→ TASK DETAILS: For every entry, reproduce the wording exactly and omit any image it holds.

[DATA TO USE]

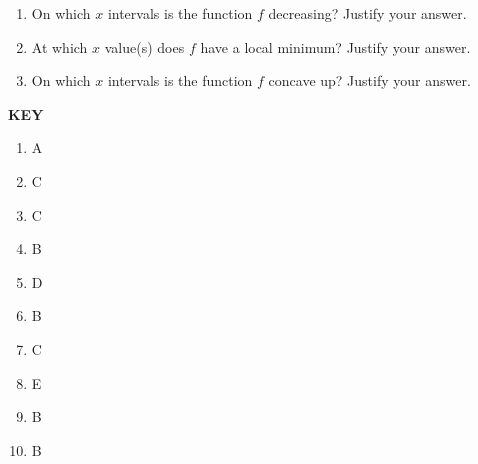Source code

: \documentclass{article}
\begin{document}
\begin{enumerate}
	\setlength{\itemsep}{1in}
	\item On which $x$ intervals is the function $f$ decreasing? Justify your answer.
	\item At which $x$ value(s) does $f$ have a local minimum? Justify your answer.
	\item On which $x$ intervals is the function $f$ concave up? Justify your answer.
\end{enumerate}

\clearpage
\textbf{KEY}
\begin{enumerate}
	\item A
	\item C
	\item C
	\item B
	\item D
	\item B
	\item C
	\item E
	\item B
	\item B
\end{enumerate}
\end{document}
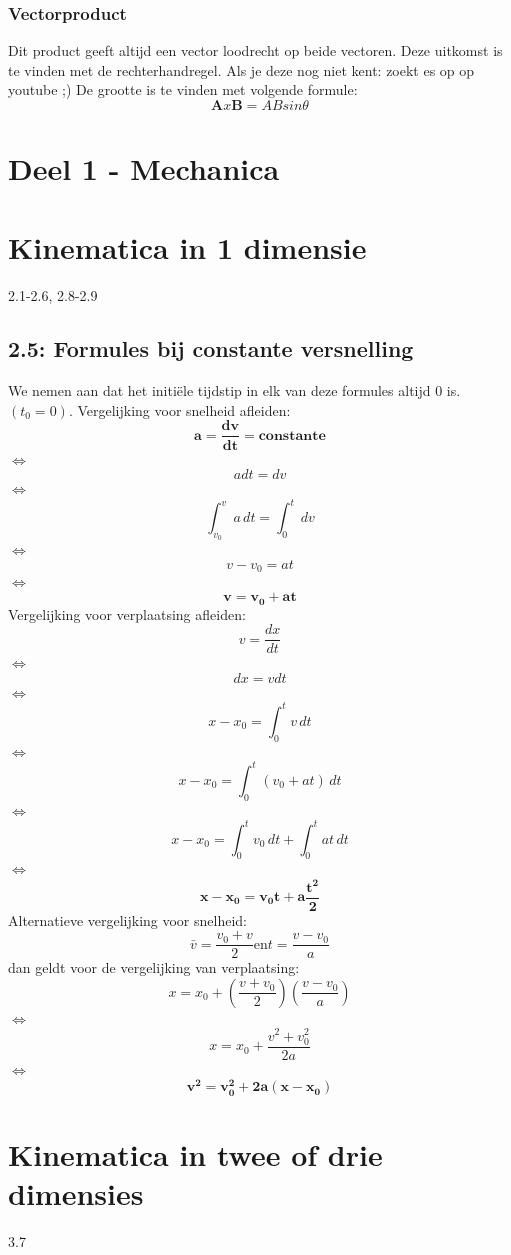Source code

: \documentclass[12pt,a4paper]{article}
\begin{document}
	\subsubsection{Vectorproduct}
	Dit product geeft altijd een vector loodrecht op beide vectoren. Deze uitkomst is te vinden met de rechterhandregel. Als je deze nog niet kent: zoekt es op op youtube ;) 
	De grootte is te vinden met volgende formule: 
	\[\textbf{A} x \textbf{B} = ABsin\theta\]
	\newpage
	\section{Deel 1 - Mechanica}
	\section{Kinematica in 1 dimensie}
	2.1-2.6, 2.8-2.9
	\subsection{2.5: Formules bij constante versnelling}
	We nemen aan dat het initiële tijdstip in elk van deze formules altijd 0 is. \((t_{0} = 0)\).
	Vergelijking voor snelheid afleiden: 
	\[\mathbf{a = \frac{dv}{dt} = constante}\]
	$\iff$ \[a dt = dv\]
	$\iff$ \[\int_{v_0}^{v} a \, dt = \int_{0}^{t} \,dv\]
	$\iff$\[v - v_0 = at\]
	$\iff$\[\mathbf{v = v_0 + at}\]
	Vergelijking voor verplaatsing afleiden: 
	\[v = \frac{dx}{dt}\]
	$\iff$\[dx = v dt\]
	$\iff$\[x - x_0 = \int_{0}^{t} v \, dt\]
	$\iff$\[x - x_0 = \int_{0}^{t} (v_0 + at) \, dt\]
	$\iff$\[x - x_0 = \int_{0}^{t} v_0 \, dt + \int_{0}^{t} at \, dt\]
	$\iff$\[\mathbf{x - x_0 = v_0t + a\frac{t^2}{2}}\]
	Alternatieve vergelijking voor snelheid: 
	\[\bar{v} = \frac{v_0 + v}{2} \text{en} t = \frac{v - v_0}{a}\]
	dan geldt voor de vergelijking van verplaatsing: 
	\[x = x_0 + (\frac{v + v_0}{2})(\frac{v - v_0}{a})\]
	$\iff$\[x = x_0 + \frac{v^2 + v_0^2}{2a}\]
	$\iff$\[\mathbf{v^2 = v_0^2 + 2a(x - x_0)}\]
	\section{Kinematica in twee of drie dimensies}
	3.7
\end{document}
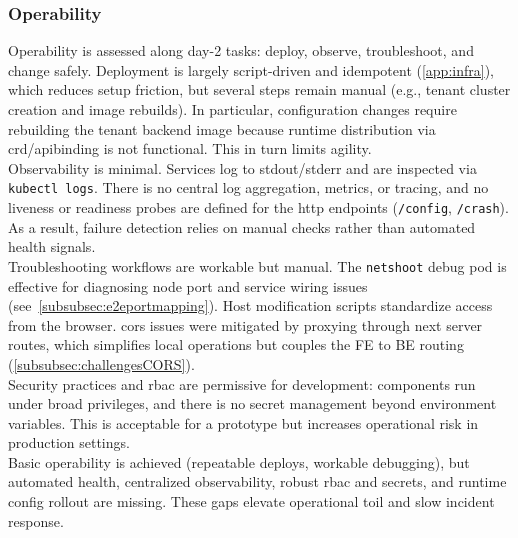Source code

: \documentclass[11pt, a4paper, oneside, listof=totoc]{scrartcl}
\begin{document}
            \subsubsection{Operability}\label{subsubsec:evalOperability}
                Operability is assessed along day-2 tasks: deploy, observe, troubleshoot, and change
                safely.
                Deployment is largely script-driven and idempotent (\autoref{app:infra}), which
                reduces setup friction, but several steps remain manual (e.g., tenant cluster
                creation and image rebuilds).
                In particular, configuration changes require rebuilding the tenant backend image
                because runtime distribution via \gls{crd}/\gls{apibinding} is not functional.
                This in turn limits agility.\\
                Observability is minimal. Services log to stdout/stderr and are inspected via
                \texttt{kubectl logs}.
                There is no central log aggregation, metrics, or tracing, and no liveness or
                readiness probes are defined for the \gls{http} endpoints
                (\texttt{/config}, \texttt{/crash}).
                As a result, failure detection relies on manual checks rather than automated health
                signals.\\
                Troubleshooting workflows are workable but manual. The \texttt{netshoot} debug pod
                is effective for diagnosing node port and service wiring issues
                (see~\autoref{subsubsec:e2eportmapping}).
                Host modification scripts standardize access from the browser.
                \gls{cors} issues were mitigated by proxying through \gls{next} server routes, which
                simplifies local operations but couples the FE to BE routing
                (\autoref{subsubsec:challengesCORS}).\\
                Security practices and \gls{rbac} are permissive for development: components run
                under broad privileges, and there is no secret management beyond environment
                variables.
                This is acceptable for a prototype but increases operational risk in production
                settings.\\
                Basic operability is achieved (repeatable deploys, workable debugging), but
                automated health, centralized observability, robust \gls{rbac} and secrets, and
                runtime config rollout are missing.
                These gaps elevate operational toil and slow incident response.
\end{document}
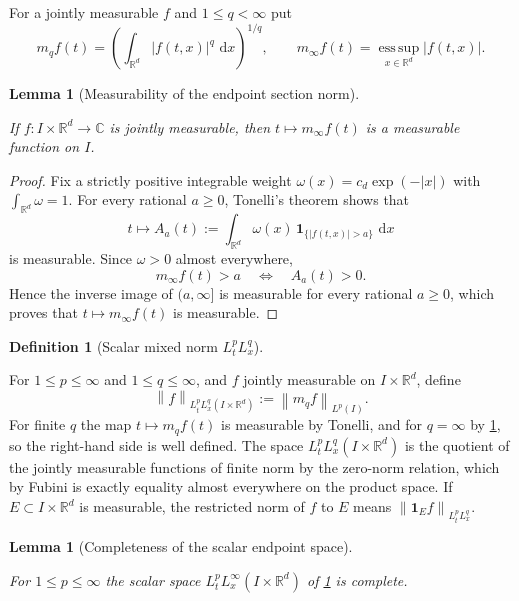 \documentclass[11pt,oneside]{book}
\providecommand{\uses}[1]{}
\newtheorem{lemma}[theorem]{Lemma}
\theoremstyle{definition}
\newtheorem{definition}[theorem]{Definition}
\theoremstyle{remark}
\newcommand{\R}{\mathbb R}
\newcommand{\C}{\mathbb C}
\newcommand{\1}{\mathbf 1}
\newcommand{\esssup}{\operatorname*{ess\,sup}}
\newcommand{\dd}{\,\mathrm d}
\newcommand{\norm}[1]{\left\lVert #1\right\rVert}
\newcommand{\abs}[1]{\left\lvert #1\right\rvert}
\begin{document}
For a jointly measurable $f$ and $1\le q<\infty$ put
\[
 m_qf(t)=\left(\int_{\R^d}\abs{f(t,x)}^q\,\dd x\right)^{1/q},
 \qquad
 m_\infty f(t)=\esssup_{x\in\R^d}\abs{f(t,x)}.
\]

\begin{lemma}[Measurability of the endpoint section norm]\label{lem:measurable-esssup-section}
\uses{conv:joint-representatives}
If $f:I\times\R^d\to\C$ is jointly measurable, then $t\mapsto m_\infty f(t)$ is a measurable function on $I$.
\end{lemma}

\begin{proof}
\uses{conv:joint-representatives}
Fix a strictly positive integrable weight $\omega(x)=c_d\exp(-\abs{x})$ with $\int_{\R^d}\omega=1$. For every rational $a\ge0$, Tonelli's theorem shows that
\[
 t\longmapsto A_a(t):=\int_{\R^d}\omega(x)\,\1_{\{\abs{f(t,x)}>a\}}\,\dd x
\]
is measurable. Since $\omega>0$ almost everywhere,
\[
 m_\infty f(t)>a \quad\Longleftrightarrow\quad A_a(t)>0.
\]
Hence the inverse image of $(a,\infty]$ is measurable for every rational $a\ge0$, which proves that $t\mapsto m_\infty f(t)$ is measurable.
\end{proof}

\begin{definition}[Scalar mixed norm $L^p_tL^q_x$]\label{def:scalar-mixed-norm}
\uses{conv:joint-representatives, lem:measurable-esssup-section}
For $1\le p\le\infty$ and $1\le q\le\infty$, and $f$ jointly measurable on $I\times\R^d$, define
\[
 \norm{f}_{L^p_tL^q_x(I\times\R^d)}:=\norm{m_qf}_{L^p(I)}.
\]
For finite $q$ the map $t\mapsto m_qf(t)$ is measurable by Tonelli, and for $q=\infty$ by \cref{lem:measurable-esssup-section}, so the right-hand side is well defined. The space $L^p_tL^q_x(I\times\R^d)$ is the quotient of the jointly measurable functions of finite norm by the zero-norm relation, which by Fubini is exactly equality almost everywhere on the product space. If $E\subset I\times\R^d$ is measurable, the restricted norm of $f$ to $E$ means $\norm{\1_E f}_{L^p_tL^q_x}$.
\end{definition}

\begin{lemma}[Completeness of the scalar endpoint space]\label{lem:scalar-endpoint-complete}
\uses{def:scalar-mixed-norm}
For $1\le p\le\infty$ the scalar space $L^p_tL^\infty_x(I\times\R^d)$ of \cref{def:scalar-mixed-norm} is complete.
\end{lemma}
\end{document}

[/DATA TO USE]

→ EXERCISE RESPONSE:
Source code

: \documentclass{article}
\begin{document}
\begin{enumerate}
	\setlength{\itemsep}{1in}
	\item On which $x$ intervals is the function $f$ decreasing? Justify your answer.
	\item At which $x$ value(s) does $f$ have a local minimum? Justify your answer.
	\item On which $x$ intervals is the function $f$ concave up? Justify your answer.
\end{enumerate}

\clearpage
\textbf{KEY}
\begin{enumerate}
	\item A
	\item C
	\item C
	\item B
	\item D
	\item B
	\item C
	\item E
	\item B
	\item B
\end{enumerate}
\end{document}
Source code

: \documentclass[12pt,a4paper]{article}
\begin{document}
	\subsubsection{Vectorproduct}
	Dit product geeft altijd een vector loodrecht op beide vectoren. Deze uitkomst is te vinden met de rechterhandregel. Als je deze nog niet kent: zoekt es op op youtube ;) 
	De grootte is te vinden met volgende formule: 
	\[\textbf{A} x \textbf{B} = ABsin\theta\]
	\newpage
	\section{Deel 1 - Mechanica}
	\section{Kinematica in 1 dimensie}
	2.1-2.6, 2.8-2.9
	\subsection{2.5: Formules bij constante versnelling}
	We nemen aan dat het initiële tijdstip in elk van deze formules altijd 0 is. \((t_{0} = 0)\).
	Vergelijking voor snelheid afleiden: 
	\[\mathbf{a = \frac{dv}{dt} = constante}\]
	$\iff$ \[a dt = dv\]
	$\iff$ \[\int_{v_0}^{v} a \, dt = \int_{0}^{t} \,dv\]
	$\iff$\[v - v_0 = at\]
	$\iff$\[\mathbf{v = v_0 + at}\]
	Vergelijking voor verplaatsing afleiden: 
	\[v = \frac{dx}{dt}\]
	$\iff$\[dx = v dt\]
	$\iff$\[x - x_0 = \int_{0}^{t} v \, dt\]
	$\iff$\[x - x_0 = \int_{0}^{t} (v_0 + at) \, dt\]
	$\iff$\[x - x_0 = \int_{0}^{t} v_0 \, dt + \int_{0}^{t} at \, dt\]
	$\iff$\[\mathbf{x - x_0 = v_0t + a\frac{t^2}{2}}\]
	Alternatieve vergelijking voor snelheid: 
	\[\bar{v} = \frac{v_0 + v}{2} \text{en} t = \frac{v - v_0}{a}\]
	dan geldt voor de vergelijking van verplaatsing: 
	\[x = x_0 + (\frac{v + v_0}{2})(\frac{v - v_0}{a})\]
	$\iff$\[x = x_0 + \frac{v^2 + v_0^2}{2a}\]
	$\iff$\[\mathbf{v^2 = v_0^2 + 2a(x - x_0)}\]
	\section{Kinematica in twee of drie dimensies}
	3.7
\end{document}
Source code

: \documentclass[11pt, a4paper, oneside, listof=totoc]{scrartcl}
\begin{document}
            \subsubsection{Operability}\label{subsubsec:evalOperability}
                Operability is assessed along day-2 tasks: deploy, observe, troubleshoot, and change
                safely.
                Deployment is largely script-driven and idempotent (\autoref{app:infra}), which
                reduces setup friction, but several steps remain manual (e.g., tenant cluster
                creation and image rebuilds).
                In particular, configuration changes require rebuilding the tenant backend image
                because runtime distribution via \gls{crd}/\gls{apibinding} is not functional.
                This in turn limits agility.\\
                Observability is minimal. Services log to stdout/stderr and are inspected via
                \texttt{kubectl logs}.
                There is no central log aggregation, metrics, or tracing, and no liveness or
                readiness probes are defined for the \gls{http} endpoints
                (\texttt{/config}, \texttt{/crash}).
                As a result, failure detection relies on manual checks rather than automated health
                signals.\\
                Troubleshooting workflows are workable but manual. The \texttt{netshoot} debug pod
                is effective for diagnosing node port and service wiring issues
                (see~\autoref{subsubsec:e2eportmapping}).
                Host modification scripts standardize access from the browser.
                \gls{cors} issues were mitigated by proxying through \gls{next} server routes, which
                simplifies local operations but couples the FE to BE routing
                (\autoref{subsubsec:challengesCORS}).\\
                Security practices and \gls{rbac} are permissive for development: components run
                under broad privileges, and there is no secret management beyond environment
                variables.
                This is acceptable for a prototype but increases operational risk in production
                settings.\\
                Basic operability is achieved (repeatable deploys, workable debugging), but
                automated health, centralized observability, robust \gls{rbac} and secrets, and
                runtime config rollout are missing.
                These gaps elevate operational toil and slow incident response.
\end{document}
 \documentclass[11pt,oneside]{book}
\providecommand{\uses}[1]{}
\newtheorem{lemma}[theorem]{Lemma}
\theoremstyle{definition}
\newtheorem{definition}[theorem]{Definition}
\theoremstyle{remark}
\newcommand{\R}{\mathbb R}
\newcommand{\C}{\mathbb C}
\newcommand{\1}{\mathbf 1}
\newcommand{\esssup}{\operatorname*{ess\,sup}}
\newcommand{\dd}{\,\mathrm d}
\newcommand{\norm}[1]{\left\lVert #1\right\rVert}
\newcommand{\abs}[1]{\left\lvert #1\right\rvert}
\begin{document}
For a jointly measurable $f$ and $1\le q<\infty$ put
\[
 m_qf(t)=\left(\int_{\R^d}\abs{f(t,x)}^q\,\dd x\right)^{1/q},
 \qquad
 m_\infty f(t)=\esssup_{x\in\R^d}\abs{f(t,x)}.
\]

\begin{lemma}[Measurability of the endpoint section norm]\label{lem:measurable-esssup-section}
\uses{conv:joint-representatives}
If $f:I\times\R^d\to\C$ is jointly measurable, then $t\mapsto m_\infty f(t)$ is a measurable function on $I$.
\end{lemma}

\begin{proof}
\uses{conv:joint-representatives}
Fix a strictly positive integrable weight $\omega(x)=c_d\exp(-\abs{x})$ with $\int_{\R^d}\omega=1$. For every rational $a\ge0$, Tonelli's theorem shows that
\[
 t\longmapsto A_a(t):=\int_{\R^d}\omega(x)\,\1_{\{\abs{f(t,x)}>a\}}\,\dd x
\]
is measurable. Since $\omega>0$ almost everywhere,
\[
 m_\infty f(t)>a \quad\Longleftrightarrow\quad A_a(t)>0.
\]
Hence the inverse image of $(a,\infty]$ is measurable for every rational $a\ge0$, which proves that $t\mapsto m_\infty f(t)$ is measurable.
\end{proof}

\begin{definition}[Scalar mixed norm $L^p_tL^q_x$]\label{def:scalar-mixed-norm}
\uses{conv:joint-representatives, lem:measurable-esssup-section}
For $1\le p\le\infty$ and $1\le q\le\infty$, and $f$ jointly measurable on $I\times\R^d$, define
\[
 \norm{f}_{L^p_tL^q_x(I\times\R^d)}:=\norm{m_qf}_{L^p(I)}.
\]
For finite $q$ the map $t\mapsto m_qf(t)$ is measurable by Tonelli, and for $q=\infty$ by \cref{lem:measurable-esssup-section}, so the right-hand side is well defined. The space $L^p_tL^q_x(I\times\R^d)$ is the quotient of the jointly measurable functions of finite norm by the zero-norm relation, which by Fubini is exactly equality almost everywhere on the product space. If $E\subset I\times\R^d$ is measurable, the restricted norm of $f$ to $E$ means $\norm{\1_E f}_{L^p_tL^q_x}$.
\end{definition}

\begin{lemma}[Completeness of the scalar endpoint space]\label{lem:scalar-endpoint-complete}
\uses{def:scalar-mixed-norm}
For $1\le p\le\infty$ the scalar space $L^p_tL^\infty_x(I\times\R^d)$ of \cref{def:scalar-mixed-norm} is complete.
\end{lemma}
\end{document}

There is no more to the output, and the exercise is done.